For six days, Romans celebrated by hanging lights, preparing lavish banquets, and decorating their houses with boughs of greenery, including holly and mistletoe (considered magical plants because they bore fruit in the dead of winter). The Romans gave each other glass jars filled with dates and dried figs in honey so the new year would be sweet and full of good fortune. These offerings, called strenne from the Sabine goddess of prosperity, Strenia, were the predecessors of the presents we now exchange at Christmas.
Italians refer to New Year’s Eve by its liturgical name, la Festa di San Silvestro, the feast of St. Sylvester, a fourth-century pope. Traditionally families and friends share a huge dinner called il cenone (literally the big supper). Lentils, symbols of prosperity because they resemble coins, are almost always on the menu, often served with pork, another symbol of the richness of life.
Tuscans eat lentils with cotechino, a big pork sausage cut like coins. Italians in Bologna and Modena eat them with zampone, or pig’s trotter. In Piedmont, rice symbolizes money, so a cenone is sure to include risotto. Raisins, another symbol for coins, appear in desserts throughout the peninsula.
In a relatively recent tradition, couples give each gifts of red underwear—a color that wards off the malocchio (Evil Eye) and a symbol of love, prosperity, and fertility. Traditionally Italians wear these special undies only once and throw them away after New Year’s eve.
That’s not all that Italians toss out. In order to make room for the new, they once literally threw old brooms, dishes, even furniture out the window. Regulations now prohibit this dangerous dumping, but the practice continues in some parts of Naples and the South.
After the evening feast, most Italian cities throw a big party under the stars with music, dancing, and fireworks. Italy’s equivalent of Times Square in New York is the Piazza del Popolo in Rome. Huge crowds gather for an outdoor concert and a magnificent midnight fireworks display. The favored drink is spumante or prosecco, Italian sparkling wine, for a toast (brindisi) when the clock strikes twelve.

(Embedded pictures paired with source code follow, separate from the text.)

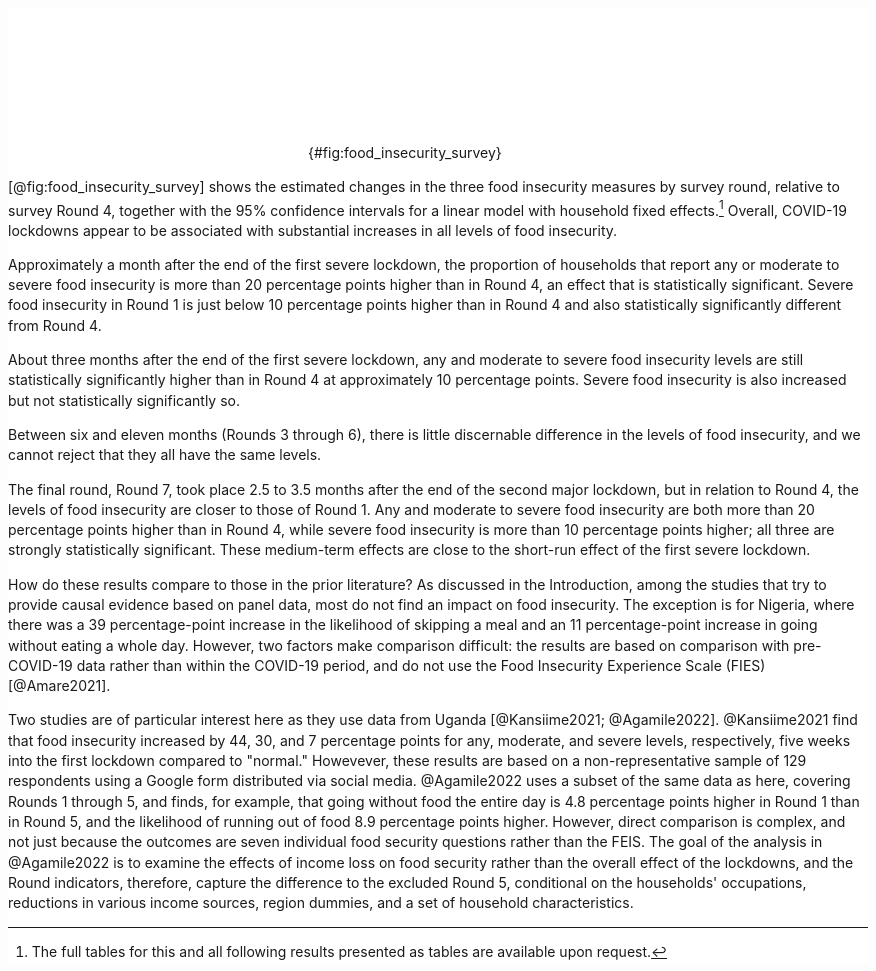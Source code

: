 ![Estimated changes in food insecurity with 95% confidence intervals by survey round relative to Round 4, 
controlling for number of COVID-19 cases and household fixed effects](../figures/food_insecurity_survey.pdf){#fig:food_insecurity_survey}

[@fig:food_insecurity_survey] shows the estimated changes in the
three food insecurity measures by survey round, relative to 
survey Round 4, together with the 95% confidence intervals for 
a linear model with household fixed effects.[^base_results]
Overall, COVID-19 lockdowns appear to be associated with substantial 
increases in all levels of food insecurity.

[^base_results]: The full tables for this and all following results presented as tables 
are available upon request.

Approximately a month after the end of the first severe lockdown, 
the proportion of households that report any or moderate to severe food 
insecurity is more than 20 percentage points higher than in Round 4,
an effect that is statistically significant. 
Severe food insecurity in Round 1 is just below 10 percentage points 
higher than in Round 4 and also statistically significantly different 
from Round 4.

About three months after the end of the first severe lockdown, 
any and moderate to severe food insecurity levels are still statistically 
significantly higher than in Round 4 at approximately 10 percentage points.
Severe food insecurity is also increased but not statistically significantly
so.

Between six and eleven months (Rounds 3 through 6), there is little 
discernable difference in the levels of food insecurity, and we cannot 
reject that they all have the same levels. 

The final round, Round 7, took place 2.5 to 3.5 months after the end
of the second major lockdown, but in relation to Round 4, the levels of
food insecurity are closer to those of Round 1.
Any and moderate to severe food insecurity are both more than 20 percentage 
points higher than in Round 4, while severe food insecurity is more than 10
percentage points higher; all three are strongly statistically significant.
These medium-term effects are close to the short-run effect of the first severe lockdown.

How do these results compare to those in the prior literature?
As discussed in the Introduction, among the studies that try to provide causal 
evidence based on panel data, most do not find an impact on food insecurity. 
The exception is for Nigeria, where there was a 39 percentage-point increase in 
the likelihood of skipping a meal and an 11 percentage-point increase in going without 
eating a whole day.
However, two factors make comparison difficult: the results 
are based on comparison with pre-COVID-19 data rather than within the COVID-19 period, 
and do not use the Food Insecurity Experience Scale (FIES) [@Amare2021]. 

Two studies are of particular interest here as they use data from Uganda
[@Kansiime2021; @Agamile2022].
@Kansiime2021 find that food insecurity increased by 44, 30, and 7
percentage points for any, moderate, and severe levels, respectively, five weeks into the 
first lockdown compared to "normal."
Howevever, these results are based on a non-representative 
sample of 129 respondents using a Google form distributed via social media.
@Agamile2022 uses a subset of the same data as here, covering Rounds 1 through 5, and
finds, for example, that going without food the entire day is 4.8 percentage points higher 
in Round 1 than in Round 5, and the likelihood of running out of food 8.9 percentage 
points higher.
However, direct comparison is complex, and not just because the outcomes are seven 
individual food security questions rather than the FEIS. 
The goal of the analysis in @Agamile2022 is to examine the effects of income loss 
on food security rather than the overall effect of the lockdowns, and the Round 
indicators, therefore, capture the difference to the excluded Round 5, conditional
on the households' occupations, reductions in various income sources, region dummies,
and a set of household characteristics.

[^definition]: The definitions of the three levels of food insecurity are described 
[^ebola_literature]: Work on the effects of Ebola outbreaks shows
[^snapshots]: A large number of studies provide cross-sectional evidence on 
[^middle_income]: In the middle-income countries of Chile, Guatemala, and Peru, 
[^Nigeria]: The other study using nationwide representative data only cover
[^individual_questions]: Results for the estimations below using
[^months]: A minor point of difference is that the UNPS 2019/20 asks about 
[^other_mobility]: Mobility information for the five other locations types, 
[^4]: The advantage of using "Our World in Data" is that it collects
[^subnational_rainfall]: Calculations based on data available at
[^linear_advantages]: A linear model has two advantages over non-linear models, such as
[^13]: This pattern holds for both UNPS 2015/16 and UNPS 2019/20. The
[^appendix_regional]: Appendix @fig:mobility_regional_workplaces
[^regional_covid]: While we normally think of cities as having a higher communicable disease load 
[^thank_eric]: We would like to thank the Editor for this 
[^absolute_groups]: Appendix @fig:transition_absolute shows the unweighted counts of
[^occupation_switch]: While not focusing on lockdowns, one prior study 
[^no-pension]: Only 34 households ever reported pension income, so we 
[^unemployment_benefits]: Households were also asked whether they received unemployment
[^school_lunch]: Children at local schools would also spend more time 
[^agri_pre_covid]: Round 1 of the survey asks about the household's
[^other_effects]: See @Bose2023 on health care and @Batte2021 for an early assessment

Whether public or private, il Veglione di Capodanno (the New Year’s party) typically lasts all night. As they head home at the dawn of Capodanno (New Year’s Day), weary revelers watch the first sunrise—and look out for the first person they see in the newborn year. According to ancient traditions, an old man or a hunchbacked person carries good luck, while a child or a priest brings bad luck in the upcoming year.
Words and Expressions
Il conto alla rovescia -- the countdown to midnight (meno 10, meno 9, meno 8, meno 7 ...)
I botti di capodanno -- New year’s firecrackers and fireworks
“Anno nuovo, vita nuova” -- new Year, new life (let’s make a fresh start)
i buoni propositi per l’anno nuovo -- New Year resolutions, such as smettere di fumare (to stop smoking), mettersi a dieta (to go on a diet), and iscriversi in palestra (to join a gym).
You can find a round-up of this year's celebrations from Italy magazine here.
Dianne Hales is the author of LA BELLA LINGUA: My Love Affair with Italian, the World's Most Enchanting Language.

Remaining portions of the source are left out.